--- The task ---
Some lines of these records may hold the word "difference"; state how many, using only the number.

--- Source data ---
◆ ◆ ◆
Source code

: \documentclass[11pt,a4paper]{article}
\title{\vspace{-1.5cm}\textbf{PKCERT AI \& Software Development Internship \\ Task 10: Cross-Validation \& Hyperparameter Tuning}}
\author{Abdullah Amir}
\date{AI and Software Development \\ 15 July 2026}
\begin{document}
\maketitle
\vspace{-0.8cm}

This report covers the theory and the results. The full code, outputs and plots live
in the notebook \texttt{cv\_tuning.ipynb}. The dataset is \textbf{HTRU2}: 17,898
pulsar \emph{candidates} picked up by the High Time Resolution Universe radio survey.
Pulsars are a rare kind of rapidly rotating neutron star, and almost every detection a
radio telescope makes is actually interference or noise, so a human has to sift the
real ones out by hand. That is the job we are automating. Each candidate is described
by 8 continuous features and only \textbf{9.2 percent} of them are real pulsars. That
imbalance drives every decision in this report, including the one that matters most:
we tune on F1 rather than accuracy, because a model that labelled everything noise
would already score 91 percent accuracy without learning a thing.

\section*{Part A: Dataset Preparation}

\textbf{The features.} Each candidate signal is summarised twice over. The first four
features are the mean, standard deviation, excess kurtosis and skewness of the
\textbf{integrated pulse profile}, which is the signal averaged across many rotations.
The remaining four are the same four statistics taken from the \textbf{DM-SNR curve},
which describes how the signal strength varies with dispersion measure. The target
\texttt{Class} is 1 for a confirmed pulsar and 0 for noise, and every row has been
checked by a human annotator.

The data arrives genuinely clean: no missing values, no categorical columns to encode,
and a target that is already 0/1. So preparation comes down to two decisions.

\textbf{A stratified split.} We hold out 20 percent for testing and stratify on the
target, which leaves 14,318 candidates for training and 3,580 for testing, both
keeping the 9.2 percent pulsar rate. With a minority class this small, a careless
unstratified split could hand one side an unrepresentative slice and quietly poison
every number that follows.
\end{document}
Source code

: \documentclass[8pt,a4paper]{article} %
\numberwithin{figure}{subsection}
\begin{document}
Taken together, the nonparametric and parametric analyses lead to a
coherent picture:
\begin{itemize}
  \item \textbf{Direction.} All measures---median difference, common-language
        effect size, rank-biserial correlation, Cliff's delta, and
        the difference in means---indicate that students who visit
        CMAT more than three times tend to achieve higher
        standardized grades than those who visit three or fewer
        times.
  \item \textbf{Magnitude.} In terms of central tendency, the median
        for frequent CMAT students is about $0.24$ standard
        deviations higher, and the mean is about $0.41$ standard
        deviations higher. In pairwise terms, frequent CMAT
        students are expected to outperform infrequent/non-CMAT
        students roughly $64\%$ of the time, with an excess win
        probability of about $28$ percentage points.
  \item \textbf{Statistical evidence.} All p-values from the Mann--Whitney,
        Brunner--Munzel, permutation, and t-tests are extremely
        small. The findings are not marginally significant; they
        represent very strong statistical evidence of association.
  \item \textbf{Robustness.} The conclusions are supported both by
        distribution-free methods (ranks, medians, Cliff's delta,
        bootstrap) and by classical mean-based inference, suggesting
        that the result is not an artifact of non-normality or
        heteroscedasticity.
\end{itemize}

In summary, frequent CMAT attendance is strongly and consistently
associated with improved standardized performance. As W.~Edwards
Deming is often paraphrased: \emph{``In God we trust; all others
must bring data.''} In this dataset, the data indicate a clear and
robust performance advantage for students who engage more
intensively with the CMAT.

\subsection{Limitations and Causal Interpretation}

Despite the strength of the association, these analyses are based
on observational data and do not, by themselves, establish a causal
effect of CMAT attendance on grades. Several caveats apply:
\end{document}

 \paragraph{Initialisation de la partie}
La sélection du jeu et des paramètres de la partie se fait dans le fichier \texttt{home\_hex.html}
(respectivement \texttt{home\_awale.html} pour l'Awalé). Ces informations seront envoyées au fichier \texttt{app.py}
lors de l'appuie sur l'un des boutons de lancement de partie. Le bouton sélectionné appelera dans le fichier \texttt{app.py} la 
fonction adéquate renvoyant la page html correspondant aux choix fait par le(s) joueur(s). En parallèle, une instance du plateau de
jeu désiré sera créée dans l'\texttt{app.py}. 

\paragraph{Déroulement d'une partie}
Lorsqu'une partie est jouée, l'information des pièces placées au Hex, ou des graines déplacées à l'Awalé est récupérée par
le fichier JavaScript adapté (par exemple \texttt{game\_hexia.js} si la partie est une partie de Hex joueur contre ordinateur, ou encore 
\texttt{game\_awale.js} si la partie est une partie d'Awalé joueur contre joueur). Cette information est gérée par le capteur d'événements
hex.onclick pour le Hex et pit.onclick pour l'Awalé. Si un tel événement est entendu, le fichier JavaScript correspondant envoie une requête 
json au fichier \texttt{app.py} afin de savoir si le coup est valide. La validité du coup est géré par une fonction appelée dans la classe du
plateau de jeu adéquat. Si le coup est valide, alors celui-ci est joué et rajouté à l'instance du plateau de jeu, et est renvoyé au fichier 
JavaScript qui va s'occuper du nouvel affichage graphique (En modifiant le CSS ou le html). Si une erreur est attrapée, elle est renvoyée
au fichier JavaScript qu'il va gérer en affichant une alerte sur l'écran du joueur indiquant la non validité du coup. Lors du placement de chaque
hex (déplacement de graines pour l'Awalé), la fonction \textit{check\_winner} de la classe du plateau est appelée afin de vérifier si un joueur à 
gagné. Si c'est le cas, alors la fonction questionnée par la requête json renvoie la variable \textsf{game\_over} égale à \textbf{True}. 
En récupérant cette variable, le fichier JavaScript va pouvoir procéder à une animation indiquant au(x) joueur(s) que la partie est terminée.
◆ ◆ ◆
--- Response box ---
2